-- ABOUT THIS EXERCISE --
Your answer must be the lines from the top of the listing below through the line that holds "2. Stage all relevant changes.", retyped exactly, with no pictures.
(Beginning of SUPPLIED MATERIAL)
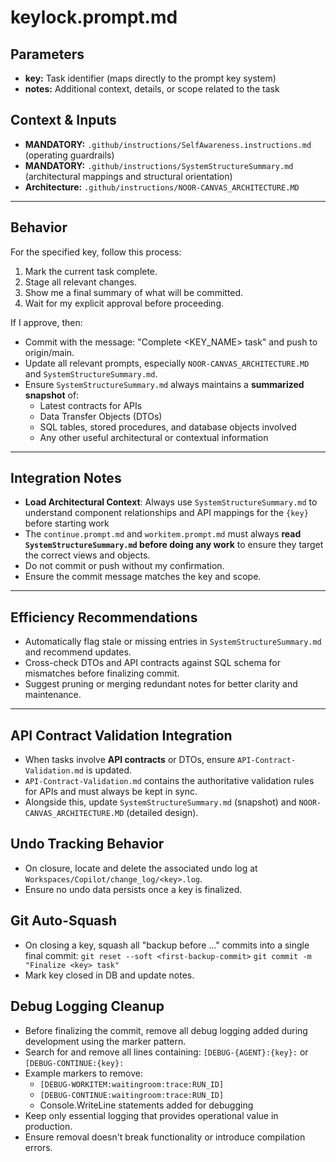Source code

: # keylock.prompt.md

## Parameters
- **key:** Task identifier (maps directly to the prompt key system)
- **notes:** Additional context, details, or scope related to the task

## Context & Inputs
- **MANDATORY:** `.github/instructions/SelfAwareness.instructions.md` (operating guardrails)
- **MANDATORY:** `.github/instructions/SystemStructureSummary.md` (architectural mappings and structural orientation)
- **Architecture:** `.github/instructions/NOOR-CANVAS_ARCHITECTURE.MD`

---

## Behavior

For the specified key, follow this process:

1. Mark the current task complete.  
2. Stage all relevant changes.  
3. Show me a final summary of what will be committed.  
4. Wait for my explicit approval before proceeding.  

If I approve, then:  
- Commit with the message: "Complete <KEY_NAME> task" and push to origin/main.  
- Update all relevant prompts, especially `NOOR-CANVAS_ARCHITECTURE.MD` and `SystemStructureSummary.md`.  
- Ensure `SystemStructureSummary.md` always maintains a **summarized snapshot** of:  
  - Latest contracts for APIs  
  - Data Transfer Objects (DTOs)  
  - SQL tables, stored procedures, and database objects involved  
  - Any other useful architectural or contextual information  

---

## Integration Notes

- **Load Architectural Context**: Always use `SystemStructureSummary.md` to understand component relationships and API mappings for the `{key}` before starting work
- The `continue.prompt.md` and `workitem.prompt.md` must always **read `SystemStructureSummary.md` before doing any work** to ensure they target the correct views and objects.  
- Do not commit or push without my confirmation.  
- Ensure the commit message matches the key and scope.  

---

## Efficiency Recommendations

- Automatically flag stale or missing entries in `SystemStructureSummary.md` and recommend updates.  
- Cross-check DTOs and API contracts against SQL schema for mismatches before finalizing commit.  
- Suggest pruning or merging redundant notes for better clarity and maintenance.  


---

## API Contract Validation Integration

- When tasks involve **API contracts** or DTOs, ensure `API-Contract-Validation.md` is updated.  
- `API-Contract-Validation.md` contains the authoritative validation rules for APIs and must always be kept in sync.  
- Alongside this, update `SystemStructureSummary.md` (snapshot) and `NOOR-CANVAS_ARCHITECTURE.MD` (detailed design).  

## Undo Tracking Behavior
- On closure, locate and delete the associated undo log at `Workspaces/Copilot/change_log/<key>.log`.
- Ensure no undo data persists once a key is finalized.

## Git Auto-Squash
- On closing a key, squash all "backup before ..." commits into a single final commit:
  `git reset --soft <first-backup-commit>`
  `git commit -m "Finalize <key> task"`
- Mark key closed in DB and update notes.

## Debug Logging Cleanup
- Before finalizing the commit, remove all debug logging added during development using the marker pattern.
- Search for and remove all lines containing: `[DEBUG-{AGENT}:{key}:` or `[DEBUG-CONTINUE:{key}:`
- Example markers to remove:
  - `[DEBUG-WORKITEM:waitingroom:trace:RUN_ID]`
  - `[DEBUG-CONTINUE:waitingroom:trace:RUN_ID]` 
  - Console.WriteLine statements added for debugging
- Keep only essential logging that provides operational value in production.
- Ensure removal doesn't break functionality or introduce compilation errors.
(End of SUPPLIED MATERIAL)
-- COMPLETED TASK --
Source code

: # keylock.prompt.md

## Parameters
- **key:** Task identifier (maps directly to the prompt key system)
- **notes:** Additional context, details, or scope related to the task

## Context & Inputs
- **MANDATORY:** `.github/instructions/SelfAwareness.instructions.md` (operating guardrails)
- **MANDATORY:** `.github/instructions/SystemStructureSummary.md` (architectural mappings and structural orientation)
- **Architecture:** `.github/instructions/NOOR-CANVAS_ARCHITECTURE.MD`

---

## Behavior

For the specified key, follow this process:

1. Mark the current task complete.  
2. Stage all relevant changes.  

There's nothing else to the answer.